## Task prompt
Repeat each record below exactly, omitting whatever pictures appear in it.

-------

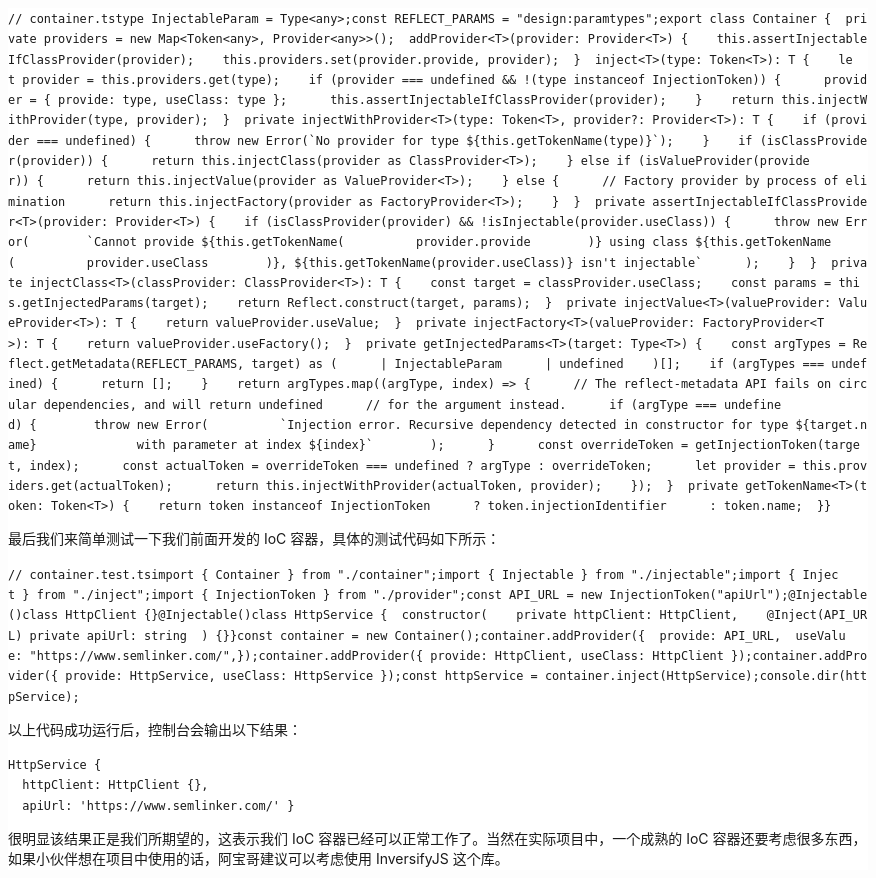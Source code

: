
 ```
// container.tstype InjectableParam = Type<any>;const REFLECT_PARAMS = "design:paramtypes";export class Container {  private providers = new Map<Token<any>, Provider<any>>();  addProvider<T>(provider: Provider<T>) {    this.assertInjectableIfClassProvider(provider);    this.providers.set(provider.provide, provider);  }  inject<T>(type: Token<T>): T {    let provider = this.providers.get(type);    if (provider === undefined && !(type instanceof InjectionToken)) {      provider = { provide: type, useClass: type };      this.assertInjectableIfClassProvider(provider);    }    return this.injectWithProvider(type, provider);  }  private injectWithProvider<T>(type: Token<T>, provider?: Provider<T>): T {    if (provider === undefined) {      throw new Error(`No provider for type ${this.getTokenName(type)}`);    }    if (isClassProvider(provider)) {      return this.injectClass(provider as ClassProvider<T>);    } else if (isValueProvider(provider)) {      return this.injectValue(provider as ValueProvider<T>);    } else {      // Factory provider by process of elimination      return this.injectFactory(provider as FactoryProvider<T>);    }  }  private assertInjectableIfClassProvider<T>(provider: Provider<T>) {    if (isClassProvider(provider) && !isInjectable(provider.useClass)) {      throw new Error(        `Cannot provide ${this.getTokenName(          provider.provide        )} using class ${this.getTokenName(          provider.useClass        )}, ${this.getTokenName(provider.useClass)} isn't injectable`      );    }  }  private injectClass<T>(classProvider: ClassProvider<T>): T {    const target = classProvider.useClass;    const params = this.getInjectedParams(target);    return Reflect.construct(target, params);  }  private injectValue<T>(valueProvider: ValueProvider<T>): T {    return valueProvider.useValue;  }  private injectFactory<T>(valueProvider: FactoryProvider<T>): T {    return valueProvider.useFactory();  }  private getInjectedParams<T>(target: Type<T>) {    const argTypes = Reflect.getMetadata(REFLECT_PARAMS, target) as (      | InjectableParam      | undefined    )[];    if (argTypes === undefined) {      return [];    }    return argTypes.map((argType, index) => {      // The reflect-metadata API fails on circular dependencies, and will return undefined      // for the argument instead.      if (argType === undefined) {        throw new Error(          `Injection error. Recursive dependency detected in constructor for type ${target.name}              with parameter at index ${index}`        );      }      const overrideToken = getInjectionToken(target, index);      const actualToken = overrideToken === undefined ? argType : overrideToken;      let provider = this.providers.get(actualToken);      return this.injectWithProvider(actualToken, provider);    });  }  private getTokenName<T>(token: Token<T>) {    return token instanceof InjectionToken      ? token.injectionIdentifier      : token.name;  }}
```

最后我们来简单测试一下我们前面开发的 IoC 容器，具体的测试代码如下所示：

```
// container.test.tsimport { Container } from "./container";import { Injectable } from "./injectable";import { Inject } from "./inject";import { InjectionToken } from "./provider";const API_URL = new InjectionToken("apiUrl");@Injectable()class HttpClient {}@Injectable()class HttpService {  constructor(    private httpClient: HttpClient,    @Inject(API_URL) private apiUrl: string  ) {}}const container = new Container();container.addProvider({  provide: API_URL,  useValue: "https://www.semlinker.com/",});container.addProvider({ provide: HttpClient, useClass: HttpClient });container.addProvider({ provide: HttpService, useClass: HttpService });const httpService = container.inject(HttpService);console.dir(httpService);
```

以上代码成功运行后，控制台会输出以下结果：

```
HttpService {
  httpClient: HttpClient {},
  apiUrl: 'https://www.semlinker.com/' }
```

很明显该结果正是我们所期望的，这表示我们 IoC 容器已经可以正常工作了。当然在实际项目中，一个成熟的 IoC 容器还要考虑很多东西，如果小伙伴想在项目中使用的话，阿宝哥建议可以考虑使用 InversifyJS 这个库。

-------

## Task answer
Source code

:
 ```
// container.tstype InjectableParam = Type<any>;const REFLECT_PARAMS = "design:paramtypes";export class Container {  private providers = new Map<Token<any>, Provider<any>>();  addProvider<T>(provider: Provider<T>) {    this.assertInjectableIfClassProvider(provider);    this.providers.set(provider.provide, provider);  }  inject<T>(type: Token<T>): T {    let provider = this.providers.get(type);    if (provider === undefined && !(type instanceof InjectionToken)) {      provider = { provide: type, useClass: type };      this.assertInjectableIfClassProvider(provider);    }    return this.injectWithProvider(type, provider);  }  private injectWithProvider<T>(type: Token<T>, provider?: Provider<T>): T {    if (provider === undefined) {      throw new Error(`No provider for type ${this.getTokenName(type)}`);    }    if (isClassProvider(provider)) {      return this.injectClass(provider as ClassProvider<T>);    } else if (isValueProvider(provider)) {      return this.injectValue(provider as ValueProvider<T>);    } else {      // Factory provider by process of elimination      return this.injectFactory(provider as FactoryProvider<T>);    }  }  private assertInjectableIfClassProvider<T>(provider: Provider<T>) {    if (isClassProvider(provider) && !isInjectable(provider.useClass)) {      throw new Error(        `Cannot provide ${this.getTokenName(          provider.provide        )} using class ${this.getTokenName(          provider.useClass        )}, ${this.getTokenName(provider.useClass)} isn't injectable`      );    }  }  private injectClass<T>(classProvider: ClassProvider<T>): T {    const target = classProvider.useClass;    const params = this.getInjectedParams(target);    return Reflect.construct(target, params);  }  private injectValue<T>(valueProvider: ValueProvider<T>): T {    return valueProvider.useValue;  }  private injectFactory<T>(valueProvider: FactoryProvider<T>): T {    return valueProvider.useFactory();  }  private getInjectedParams<T>(target: Type<T>) {    const argTypes = Reflect.getMetadata(REFLECT_PARAMS, target) as (      | InjectableParam      | undefined    )[];    if (argTypes === undefined) {      return [];    }    return argTypes.map((argType, index) => {      // The reflect-metadata API fails on circular dependencies, and will return undefined      // for the argument instead.      if (argType === undefined) {        throw new Error(          `Injection error. Recursive dependency detected in constructor for type ${target.name}              with parameter at index ${index}`        );      }      const overrideToken = getInjectionToken(target, index);      const actualToken = overrideToken === undefined ? argType : overrideToken;      let provider = this.providers.get(actualToken);      return this.injectWithProvider(actualToken, provider);    });  }  private getTokenName<T>(token: Token<T>) {    return token instanceof InjectionToken      ? token.injectionIdentifier      : token.name;  }}
```

最后我们来简单测试一下我们前面开发的 IoC 容器，具体的测试代码如下所示：

```
// container.test.tsimport { Container } from "./container";import { Injectable } from "./injectable";import { Inject } from "./inject";import { InjectionToken } from "./provider";const API_URL = new InjectionToken("apiUrl");@Injectable()class HttpClient {}@Injectable()class HttpService {  constructor(    private httpClient: HttpClient,    @Inject(API_URL) private apiUrl: string  ) {}}const container = new Container();container.addProvider({  provide: API_URL,  useValue: "https://www.semlinker.com/",});container.addProvider({ provide: HttpClient, useClass: HttpClient });container.addProvider({ provide: HttpService, useClass: HttpService });const httpService = container.inject(HttpService);console.dir(httpService);
```

以上代码成功运行后，控制台会输出以下结果：

```
HttpService {
  httpClient: HttpClient {},
  apiUrl: 'https://www.semlinker.com/' }
```

很明显该结果正是我们所期望的，这表示我们 IoC 容器已经可以正常工作了。当然在实际项目中，一个成熟的 IoC 容器还要考虑很多东西，如果小伙伴想在项目中使用的话，阿宝哥建议可以考虑使用 InversifyJS 这个库。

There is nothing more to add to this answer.